Beginning with the top line of the listing below, give again every line up to and including the line with "tambem deverão ser"; pictures do not belong in the copy.

Input data ::
☆ ☆ ☆ ☆ ☆
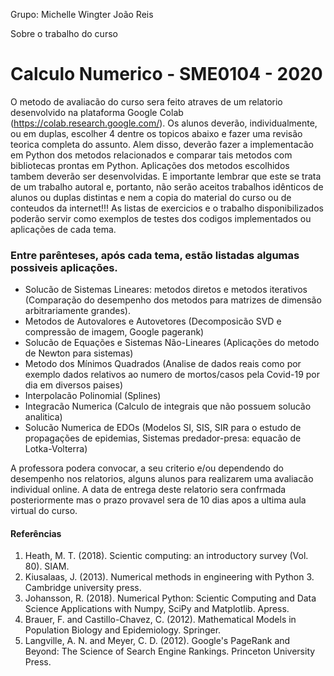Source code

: Grupo: 	Michelle Wingter
	João Reis

Sobre o trabalho do curso
# Calculo Numerico - SME0104 - 2020
O metodo de avaliacão do curso sera feito atraves de um relatorio desenvolvido
na plataforma Google Colab (https://colab.research.google.com/). Os
alunos deverão, individualmente, ou em duplas, escolher 4 dentre os topicos
abaixo e fazer uma revisão teorica completa do assunto. Alem disso, deverão
fazer a implementacão em Python dos metodos relacionados e comparar tais
metodos com bibliotecas prontas em Python. Aplicações dos metodos escolhidos
tambem deverão ser desenvolvidas. E importante lembrar que este se trata
de um trabalho autoral e, portanto, não serão aceitos trabalhos idênticos de
alunos ou duplas distintas e nem a copia do material do curso ou de conteudos
da internet!!! As listas de exercicios e o trabalho disponibilizados poderão servir
como exemplos de testes dos codigos implementados ou aplicações de cada tema.

### Entre parênteses, após cada tema, estão listadas algumas possiveis aplicações.

- Solucão de Sistemas Lineares: metodos diretos e metodos iterativos (Comparação 
do desempenho dos metodos para matrizes de dimensão arbitrariamente grandes).
- Metodos de Autovalores e Autovetores (Decomposicão SVD e compressão
de imagem, Google pagerank)
- Solucão de Equações e Sistemas Não-Lineares (Aplicações do metodo de
Newton para sistemas)
- Metodo dos Mínimos Quadrados (Analise de dados reais como por exemplo
dados relativos ao numero de mortos/casos pela Covid-19 por dia em diversos
paises)
- Interpolacão Polinomial (Splines)
- Integracão Numerica (Calculo de integrais que não possuem solucão analitica)
- Solucão Numerica de EDOs (Modelos SI, SIS, SIR para o estudo de propagações
de epidemias, Sistemas predador-presa: equacão de Lotka-Volterra)


A professora podera convocar, a seu criterio e/ou dependendo do desempenho
nos relatorios, alguns alunos para realizarem uma avaliacão individual
online.
A data de entrega deste relatorio sera confrmada posteriormente mas o
prazo provavel sera de 10 dias apos a ultima aula virtual do curso.

#### Referências
1) Heath, M. T. (2018). Scientic computing: an introductory survey (Vol. 80).
SIAM.
2) Kiusalaas, J. (2013). Numerical methods in engineering with Python 3.
Cambridge university press.
3) Johansson, R. (2018). Numerical Python: Scientic Computing and Data
Science Applications with Numpy, SciPy and Matplotlib. Apress.
4) Brauer, F. and Castillo-Chavez, C. (2012). Mathematical Models in Population
Biology and Epidemiology. Springer.
5) Langville, A. N. and Meyer, C. D. (2012). Google's PageRank and Beyond:
The Science of Search Engine Rankings. Princeton University Press.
☆ ☆ ☆ ☆ ☆
Answer to the problem ::
Source code

: Grupo: 	Michelle Wingter
	João Reis

Sobre o trabalho do curso
# Calculo Numerico - SME0104 - 2020
O metodo de avaliacão do curso sera feito atraves de um relatorio desenvolvido
na plataforma Google Colab (https://colab.research.google.com/). Os
alunos deverão, individualmente, ou em duplas, escolher 4 dentre os topicos
abaixo e fazer uma revisão teorica completa do assunto. Alem disso, deverão
fazer a implementacão em Python dos metodos relacionados e comparar tais
metodos com bibliotecas prontas em Python. Aplicações dos metodos escolhidos
tambem deverão ser desenvolvidas. E importante lembrar que este se trata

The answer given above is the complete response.